Autora koncepcji i systemu podatku dochodowego ciężko jest wskazać. Wiadomo, natomiast, że w 1798 r. William PITt ówczesny Premier Wielkiej Brytanii zapowiedział, a co więcej wprowadził podatek od dochodów osobistych. Obejmował on wówczas znikomą część społeczeństwa. 10% podatkiem objęte były tylko dochody powyżej 200 funtów rocznie, podczas gdy średnia krajowa wynosiła 10 razy mniej.
Tak w skrócie można opisać początek historii podatku dochodowego, który poprzez następne stulecia ewoluował do formy, która obowiązuje dzisiaj.
Kogo jednak można uznać za winnego wprowadzenia tego podatku?

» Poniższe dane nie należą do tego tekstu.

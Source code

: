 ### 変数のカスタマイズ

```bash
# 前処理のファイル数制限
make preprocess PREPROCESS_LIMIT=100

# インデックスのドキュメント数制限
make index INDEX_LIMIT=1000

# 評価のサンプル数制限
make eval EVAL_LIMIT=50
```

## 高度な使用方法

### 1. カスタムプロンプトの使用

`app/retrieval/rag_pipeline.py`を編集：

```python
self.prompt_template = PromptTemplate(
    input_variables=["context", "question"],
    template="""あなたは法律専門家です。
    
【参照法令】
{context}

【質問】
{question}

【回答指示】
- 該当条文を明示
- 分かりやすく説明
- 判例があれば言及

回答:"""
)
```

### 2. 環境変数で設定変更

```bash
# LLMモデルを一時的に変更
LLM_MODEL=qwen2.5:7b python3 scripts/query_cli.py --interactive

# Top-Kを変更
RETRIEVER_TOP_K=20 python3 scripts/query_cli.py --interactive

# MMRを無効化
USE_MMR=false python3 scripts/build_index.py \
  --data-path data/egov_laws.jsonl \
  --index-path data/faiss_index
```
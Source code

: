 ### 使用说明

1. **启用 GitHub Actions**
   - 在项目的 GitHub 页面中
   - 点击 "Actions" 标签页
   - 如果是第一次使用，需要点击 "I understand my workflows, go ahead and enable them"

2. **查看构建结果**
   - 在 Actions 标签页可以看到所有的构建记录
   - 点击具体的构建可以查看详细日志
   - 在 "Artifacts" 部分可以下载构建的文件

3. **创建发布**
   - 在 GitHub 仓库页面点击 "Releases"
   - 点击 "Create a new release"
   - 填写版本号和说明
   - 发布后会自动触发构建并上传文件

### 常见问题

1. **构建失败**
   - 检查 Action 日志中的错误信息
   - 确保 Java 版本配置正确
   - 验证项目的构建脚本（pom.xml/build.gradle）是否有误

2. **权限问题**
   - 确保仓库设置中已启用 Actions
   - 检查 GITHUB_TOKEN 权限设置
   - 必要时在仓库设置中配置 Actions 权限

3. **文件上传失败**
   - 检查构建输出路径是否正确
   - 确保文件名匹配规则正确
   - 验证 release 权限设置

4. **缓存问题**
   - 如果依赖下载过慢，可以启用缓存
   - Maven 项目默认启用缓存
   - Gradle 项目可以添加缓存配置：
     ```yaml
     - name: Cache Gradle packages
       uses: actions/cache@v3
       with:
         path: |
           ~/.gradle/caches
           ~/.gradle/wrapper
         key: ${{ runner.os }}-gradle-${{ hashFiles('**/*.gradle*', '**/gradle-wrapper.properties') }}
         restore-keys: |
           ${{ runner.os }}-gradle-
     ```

Pierwsze skojarzenie to oczywiście rząd William’a PITt. Podatek ten nie został jednak wprowadzony bezcelowo. Miał finansować prowadzoną przez Wielką Brytanię wojnę z napoleońską Francją. Może więc, winą za jego wprowadzenie należy obarczyć Napoleona Bonaparte? Zapraszam do dyskusji. Może jakieś inne sugestie?
Początków dopatrywałabym się jednak znacznie wcześniej, bo w starożytności. Autor artykułu jest młody i może nie pamiętać ale były jeszcze daniny 😉
Chodziło o podatek dochodowy zbliżony do tego który jest dzisiaj, a więc jako określony procent od pieniędzy zarabianych przez obywateli. Taka forma jako pierwsza była wprowadzona właśnie w Wielkiej Brytanii
Geneza tej formy, po licznych zmianach wywodzi się na pewno z lat wcześniejszych, w tym danin. Także może winowajca jest inny 😉
rozumiem, bardzo zbliżony acz 10%, to chyba tylko w raju, bo w naszym PIT trudno szukać takiej stawki
Co prawda skrót PIT wynika z angielskiego zwrotu Personal Income Tax ale w kontekście nazwiska Williama PIT zaczynam mieć co do tego wątpliwości 🙂
ciekawe tylko ile wtedy znaczyło te 200 funtów…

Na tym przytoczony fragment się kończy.